- _ASSIGNMENT_
Up to and including the line that contains "This section presents", repeat each line of the data exactly, starting from the first.
____
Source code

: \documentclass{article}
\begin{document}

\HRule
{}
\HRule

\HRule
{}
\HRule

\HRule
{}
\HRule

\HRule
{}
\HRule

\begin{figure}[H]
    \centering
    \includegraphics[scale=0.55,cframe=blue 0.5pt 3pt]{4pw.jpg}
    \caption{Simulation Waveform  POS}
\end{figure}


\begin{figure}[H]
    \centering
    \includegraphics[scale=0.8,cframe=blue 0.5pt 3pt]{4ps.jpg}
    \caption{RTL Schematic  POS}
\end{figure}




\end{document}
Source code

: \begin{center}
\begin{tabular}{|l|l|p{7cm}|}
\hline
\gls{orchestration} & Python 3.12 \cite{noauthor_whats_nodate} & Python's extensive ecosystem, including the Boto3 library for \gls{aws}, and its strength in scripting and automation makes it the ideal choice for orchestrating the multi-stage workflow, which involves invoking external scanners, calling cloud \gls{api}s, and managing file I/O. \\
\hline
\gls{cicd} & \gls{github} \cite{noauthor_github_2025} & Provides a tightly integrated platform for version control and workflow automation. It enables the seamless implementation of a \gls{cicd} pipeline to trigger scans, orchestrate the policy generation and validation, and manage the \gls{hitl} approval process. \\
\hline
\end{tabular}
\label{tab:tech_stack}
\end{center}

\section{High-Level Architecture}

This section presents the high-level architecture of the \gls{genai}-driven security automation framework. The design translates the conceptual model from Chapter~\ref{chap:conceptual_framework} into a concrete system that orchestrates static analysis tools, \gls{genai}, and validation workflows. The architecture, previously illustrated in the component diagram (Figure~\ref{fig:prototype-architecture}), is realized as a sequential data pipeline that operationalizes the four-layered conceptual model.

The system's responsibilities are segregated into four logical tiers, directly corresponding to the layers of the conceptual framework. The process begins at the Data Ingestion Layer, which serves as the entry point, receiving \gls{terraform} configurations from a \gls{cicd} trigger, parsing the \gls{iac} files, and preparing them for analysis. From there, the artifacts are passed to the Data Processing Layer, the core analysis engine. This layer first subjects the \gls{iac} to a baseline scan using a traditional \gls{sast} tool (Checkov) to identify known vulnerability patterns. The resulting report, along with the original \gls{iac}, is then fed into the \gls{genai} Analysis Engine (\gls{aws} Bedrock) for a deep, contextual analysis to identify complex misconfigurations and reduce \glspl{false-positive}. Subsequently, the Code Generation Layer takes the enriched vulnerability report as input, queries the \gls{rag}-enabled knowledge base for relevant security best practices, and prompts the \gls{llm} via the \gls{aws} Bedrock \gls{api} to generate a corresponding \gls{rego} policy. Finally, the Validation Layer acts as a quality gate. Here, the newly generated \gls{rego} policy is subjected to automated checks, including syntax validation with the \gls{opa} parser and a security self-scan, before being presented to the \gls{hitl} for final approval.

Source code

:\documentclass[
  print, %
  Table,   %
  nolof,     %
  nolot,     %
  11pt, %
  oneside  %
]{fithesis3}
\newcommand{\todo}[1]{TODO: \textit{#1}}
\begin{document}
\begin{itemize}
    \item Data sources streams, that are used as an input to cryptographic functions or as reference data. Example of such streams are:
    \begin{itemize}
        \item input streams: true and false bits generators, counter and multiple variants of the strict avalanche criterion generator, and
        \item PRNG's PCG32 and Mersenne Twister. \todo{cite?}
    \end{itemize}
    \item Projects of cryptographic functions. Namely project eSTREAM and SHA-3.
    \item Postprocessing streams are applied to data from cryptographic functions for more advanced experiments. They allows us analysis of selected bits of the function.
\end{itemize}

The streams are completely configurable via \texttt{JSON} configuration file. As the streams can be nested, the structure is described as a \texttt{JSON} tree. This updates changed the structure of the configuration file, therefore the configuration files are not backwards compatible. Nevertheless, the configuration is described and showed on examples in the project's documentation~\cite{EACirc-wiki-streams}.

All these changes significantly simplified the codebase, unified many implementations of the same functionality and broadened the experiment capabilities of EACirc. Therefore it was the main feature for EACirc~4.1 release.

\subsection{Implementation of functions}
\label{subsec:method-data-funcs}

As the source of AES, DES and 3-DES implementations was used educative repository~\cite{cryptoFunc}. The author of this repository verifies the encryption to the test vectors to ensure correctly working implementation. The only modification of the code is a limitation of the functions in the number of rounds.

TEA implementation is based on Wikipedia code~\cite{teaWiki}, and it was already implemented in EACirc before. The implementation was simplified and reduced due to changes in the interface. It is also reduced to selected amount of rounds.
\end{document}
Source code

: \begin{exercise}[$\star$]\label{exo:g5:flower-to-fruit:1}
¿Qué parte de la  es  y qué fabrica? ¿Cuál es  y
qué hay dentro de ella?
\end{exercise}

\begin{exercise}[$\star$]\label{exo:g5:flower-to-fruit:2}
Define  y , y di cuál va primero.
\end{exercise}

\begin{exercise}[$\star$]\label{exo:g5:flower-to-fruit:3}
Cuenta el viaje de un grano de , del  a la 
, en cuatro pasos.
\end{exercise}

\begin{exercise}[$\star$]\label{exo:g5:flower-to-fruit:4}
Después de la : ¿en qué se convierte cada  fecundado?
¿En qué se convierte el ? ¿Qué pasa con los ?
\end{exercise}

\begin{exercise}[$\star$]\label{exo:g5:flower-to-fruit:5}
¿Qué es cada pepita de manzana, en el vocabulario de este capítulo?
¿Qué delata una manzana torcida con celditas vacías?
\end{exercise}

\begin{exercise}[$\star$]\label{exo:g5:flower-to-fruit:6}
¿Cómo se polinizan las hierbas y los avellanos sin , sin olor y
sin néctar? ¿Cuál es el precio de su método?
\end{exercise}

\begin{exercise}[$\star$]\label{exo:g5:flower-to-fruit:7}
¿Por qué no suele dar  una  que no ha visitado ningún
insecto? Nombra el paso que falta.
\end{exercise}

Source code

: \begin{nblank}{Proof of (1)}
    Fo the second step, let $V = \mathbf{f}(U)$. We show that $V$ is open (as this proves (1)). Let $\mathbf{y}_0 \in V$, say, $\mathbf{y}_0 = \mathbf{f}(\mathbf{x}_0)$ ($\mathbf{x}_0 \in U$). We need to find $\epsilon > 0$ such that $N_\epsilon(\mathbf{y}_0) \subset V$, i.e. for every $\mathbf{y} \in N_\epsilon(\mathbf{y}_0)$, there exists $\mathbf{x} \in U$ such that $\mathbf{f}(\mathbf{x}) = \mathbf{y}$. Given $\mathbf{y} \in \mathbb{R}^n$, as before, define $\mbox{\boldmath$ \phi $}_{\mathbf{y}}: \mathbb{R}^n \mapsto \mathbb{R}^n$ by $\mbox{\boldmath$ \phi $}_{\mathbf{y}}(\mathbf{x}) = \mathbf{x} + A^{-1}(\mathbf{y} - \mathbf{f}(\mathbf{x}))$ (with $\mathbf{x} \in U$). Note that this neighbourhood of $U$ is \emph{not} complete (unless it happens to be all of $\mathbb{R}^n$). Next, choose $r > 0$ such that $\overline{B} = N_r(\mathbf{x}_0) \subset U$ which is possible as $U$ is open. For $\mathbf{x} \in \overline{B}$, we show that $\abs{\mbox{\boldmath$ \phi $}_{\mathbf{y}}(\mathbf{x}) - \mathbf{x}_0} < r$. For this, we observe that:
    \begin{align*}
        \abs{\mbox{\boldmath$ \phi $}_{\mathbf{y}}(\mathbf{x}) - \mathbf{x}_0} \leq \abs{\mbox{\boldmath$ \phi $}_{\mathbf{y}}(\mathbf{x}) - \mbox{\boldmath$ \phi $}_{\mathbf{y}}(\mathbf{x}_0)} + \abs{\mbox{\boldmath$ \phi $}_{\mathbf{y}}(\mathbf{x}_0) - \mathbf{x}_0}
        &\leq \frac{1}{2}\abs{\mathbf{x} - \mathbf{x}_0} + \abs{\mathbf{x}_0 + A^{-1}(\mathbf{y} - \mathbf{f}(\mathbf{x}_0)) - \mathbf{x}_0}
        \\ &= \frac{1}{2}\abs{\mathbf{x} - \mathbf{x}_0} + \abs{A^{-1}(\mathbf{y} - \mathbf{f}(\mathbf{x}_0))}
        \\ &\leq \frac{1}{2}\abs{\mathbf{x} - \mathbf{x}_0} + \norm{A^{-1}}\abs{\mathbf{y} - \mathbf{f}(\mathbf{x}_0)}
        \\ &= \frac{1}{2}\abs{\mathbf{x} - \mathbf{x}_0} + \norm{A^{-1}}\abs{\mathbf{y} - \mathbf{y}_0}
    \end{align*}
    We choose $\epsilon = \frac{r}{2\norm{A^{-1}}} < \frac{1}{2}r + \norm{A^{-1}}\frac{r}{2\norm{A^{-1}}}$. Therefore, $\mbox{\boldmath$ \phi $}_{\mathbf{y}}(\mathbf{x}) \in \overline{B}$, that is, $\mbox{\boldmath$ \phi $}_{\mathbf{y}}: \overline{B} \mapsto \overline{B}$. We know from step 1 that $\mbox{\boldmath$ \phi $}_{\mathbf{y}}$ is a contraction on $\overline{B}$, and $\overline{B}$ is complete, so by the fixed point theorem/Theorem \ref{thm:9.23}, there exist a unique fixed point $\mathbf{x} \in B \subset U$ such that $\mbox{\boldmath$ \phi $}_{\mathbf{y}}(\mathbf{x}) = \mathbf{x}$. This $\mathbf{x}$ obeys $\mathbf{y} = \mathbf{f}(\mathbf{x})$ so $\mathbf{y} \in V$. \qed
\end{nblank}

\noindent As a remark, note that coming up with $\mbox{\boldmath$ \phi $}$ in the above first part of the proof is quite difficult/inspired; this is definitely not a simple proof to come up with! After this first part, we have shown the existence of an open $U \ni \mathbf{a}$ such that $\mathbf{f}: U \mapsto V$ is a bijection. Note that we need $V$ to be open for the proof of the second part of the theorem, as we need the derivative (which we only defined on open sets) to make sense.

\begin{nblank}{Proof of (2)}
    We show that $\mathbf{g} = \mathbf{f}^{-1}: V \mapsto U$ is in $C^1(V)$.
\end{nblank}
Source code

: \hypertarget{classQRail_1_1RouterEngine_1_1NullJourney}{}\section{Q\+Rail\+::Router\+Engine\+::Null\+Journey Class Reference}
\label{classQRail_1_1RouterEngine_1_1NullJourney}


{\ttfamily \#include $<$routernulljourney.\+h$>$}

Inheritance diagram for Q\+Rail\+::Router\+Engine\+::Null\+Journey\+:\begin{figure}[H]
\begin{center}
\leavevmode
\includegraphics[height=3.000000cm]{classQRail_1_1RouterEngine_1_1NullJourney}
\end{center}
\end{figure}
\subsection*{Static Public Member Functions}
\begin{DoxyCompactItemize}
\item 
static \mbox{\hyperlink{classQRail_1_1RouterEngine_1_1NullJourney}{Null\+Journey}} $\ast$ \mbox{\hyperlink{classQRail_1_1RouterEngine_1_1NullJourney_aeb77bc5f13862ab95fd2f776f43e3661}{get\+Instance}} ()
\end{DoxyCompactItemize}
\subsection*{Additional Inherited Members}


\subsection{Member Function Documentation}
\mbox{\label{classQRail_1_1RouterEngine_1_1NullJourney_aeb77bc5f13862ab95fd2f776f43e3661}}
____
- _WRITTEN ANSWER_
Source code

: \documentclass{article}
\begin{document}

\HRule
{}
\HRule

\HRule
{}
\HRule

\HRule
{}
\HRule

\HRule
{}
\HRule

\begin{figure}[H]
    \centering
    \includegraphics[scale=0.55,cframe=blue 0.5pt 3pt]{4pw.jpg}
    \caption{Simulation Waveform  POS}
\end{figure}


\begin{figure}[H]
    \centering
    \includegraphics[scale=0.8,cframe=blue 0.5pt 3pt]{4ps.jpg}
    \caption{RTL Schematic  POS}
\end{figure}




\end{document}
Source code

: \begin{center}
\begin{tabular}{|l|l|p{7cm}|}
\hline
\gls{orchestration} & Python 3.12 \cite{noauthor_whats_nodate} & Python's extensive ecosystem, including the Boto3 library for \gls{aws}, and its strength in scripting and automation makes it the ideal choice for orchestrating the multi-stage workflow, which involves invoking external scanners, calling cloud \gls{api}s, and managing file I/O. \\
\hline
\gls{cicd} & \gls{github} \cite{noauthor_github_2025} & Provides a tightly integrated platform for version control and workflow automation. It enables the seamless implementation of a \gls{cicd} pipeline to trigger scans, orchestrate the policy generation and validation, and manage the \gls{hitl} approval process. \\
\hline
\end{tabular}
\label{tab:tech_stack}
\end{center}

\section{High-Level Architecture}

This section presents the high-level architecture of the \gls{genai}-driven security automation framework. The design translates the conceptual model from Chapter~\ref{chap:conceptual_framework} into a concrete system that orchestrates static analysis tools, \gls{genai}, and validation workflows. The architecture, previously illustrated in the component diagram (Figure~\ref{fig:prototype-architecture}), is realized as a sequential data pipeline that operationalizes the four-layered conceptual model.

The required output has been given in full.